CROCODILE

Welcome to the homepage of CROCODILE simulation project! CROCODILE simulation have been run with the GADGET4-Osaka code (Romano et al. 2022a, 2022b; Oku & Nagamine 2024), a proprietary modified version of the public GADGET-4 code (Springel et al. 2021). GADGET4-Osaka uses TreePM to solve for gravity and the pressure-based entropy-conserving formulation of smoothed particle hydrodynamics (SPH) to solve for hydrodynamics. The SPH implementation includes artificial viscosity using velocity field reconstruction, artificial conduction, and a wake-up timestep limiter to ensure capturing subgrid physics effects in hydrodynamics.
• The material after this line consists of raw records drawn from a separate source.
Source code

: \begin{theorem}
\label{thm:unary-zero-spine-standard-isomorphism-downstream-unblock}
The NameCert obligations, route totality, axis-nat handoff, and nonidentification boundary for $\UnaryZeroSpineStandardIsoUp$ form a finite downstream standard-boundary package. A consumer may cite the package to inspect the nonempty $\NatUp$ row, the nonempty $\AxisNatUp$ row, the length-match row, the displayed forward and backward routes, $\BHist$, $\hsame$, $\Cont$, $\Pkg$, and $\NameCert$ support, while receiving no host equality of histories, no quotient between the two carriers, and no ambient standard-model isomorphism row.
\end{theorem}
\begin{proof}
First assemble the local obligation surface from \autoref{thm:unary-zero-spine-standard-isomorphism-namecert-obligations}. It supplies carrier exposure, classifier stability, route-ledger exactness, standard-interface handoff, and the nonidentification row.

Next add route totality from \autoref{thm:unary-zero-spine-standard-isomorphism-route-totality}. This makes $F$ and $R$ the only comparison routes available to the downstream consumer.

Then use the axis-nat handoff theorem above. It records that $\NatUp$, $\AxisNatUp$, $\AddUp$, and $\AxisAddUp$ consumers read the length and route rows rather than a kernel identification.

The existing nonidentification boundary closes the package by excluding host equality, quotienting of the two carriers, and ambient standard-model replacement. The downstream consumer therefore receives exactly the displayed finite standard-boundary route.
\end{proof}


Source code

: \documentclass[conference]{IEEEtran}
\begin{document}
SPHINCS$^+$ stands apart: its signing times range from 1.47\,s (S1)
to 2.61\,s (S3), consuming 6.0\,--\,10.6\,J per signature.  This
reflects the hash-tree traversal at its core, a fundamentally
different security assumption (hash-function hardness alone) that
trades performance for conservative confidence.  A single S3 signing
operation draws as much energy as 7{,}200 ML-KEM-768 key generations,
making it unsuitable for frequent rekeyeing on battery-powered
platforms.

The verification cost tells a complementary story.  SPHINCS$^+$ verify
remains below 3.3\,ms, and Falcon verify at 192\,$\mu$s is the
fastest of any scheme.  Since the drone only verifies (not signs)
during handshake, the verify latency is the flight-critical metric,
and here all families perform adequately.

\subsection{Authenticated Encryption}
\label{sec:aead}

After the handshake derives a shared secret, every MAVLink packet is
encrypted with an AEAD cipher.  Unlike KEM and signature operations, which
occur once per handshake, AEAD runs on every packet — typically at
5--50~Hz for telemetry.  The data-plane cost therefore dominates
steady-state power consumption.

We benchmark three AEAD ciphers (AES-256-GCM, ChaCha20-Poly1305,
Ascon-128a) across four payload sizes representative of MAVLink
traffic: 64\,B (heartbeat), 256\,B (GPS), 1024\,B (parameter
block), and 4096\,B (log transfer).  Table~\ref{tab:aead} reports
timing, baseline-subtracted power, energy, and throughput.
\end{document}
The CROCODILE implementation of galaxy formation physics includes radiative cooling and photoionization, star formation, stellar evolution considering a metallicity-dependent stellar initial mass function and hypernova fraction, dust evolution, stellar feedback, and supermassive black hole (SMBH) formation and feedback. Radiative gas cooling is implemented using the Grackle cooling library (Smith et al. 2017) with the ultraviolet background radiation of Haardt & Madau (2012). A non-thermal pressure floor is applied to prevent unphysical fragmentation. Dust production and destruction are modeled on-the-fly with 30 dust-size bins considering the diffusion of dust and metals (Hirashita & Aoyama 2019; Aoyama et al. 2020; Romano et al. 2022a). The stellar feedback includes supernova momentum input and galactic wind, which are modeled based on high-resolution simulations of superbubbles (Oku et al. 2022; Oku & Nagamine 2024), as well as enrichment of 12 metal elements due to type-II and Ia supernovae and AGB stars implemented using the CELib chemical evolution library (Saitoh 2017). The mass, energy, and metal loading factors of the galactic wind are taken from the TIGRESS simulation (Kim et al. 2020). The SMBH growth rate is based on the torque- and Eddington-limited Bondi rate, and the associated AGN feedback is modeled as a stochastic thermal energy dump (Rosas-Guevara et al. 2015; Schaye et al. 2015; Crain et al. 2015) similarly to EAGLE simulations, but with varying parameters. The details of the CROCODILE subgrid model are described in the original paper by Oku & Nagamine (2024), which introduces a simulation set with varying combinations of both SN and AGN feedback.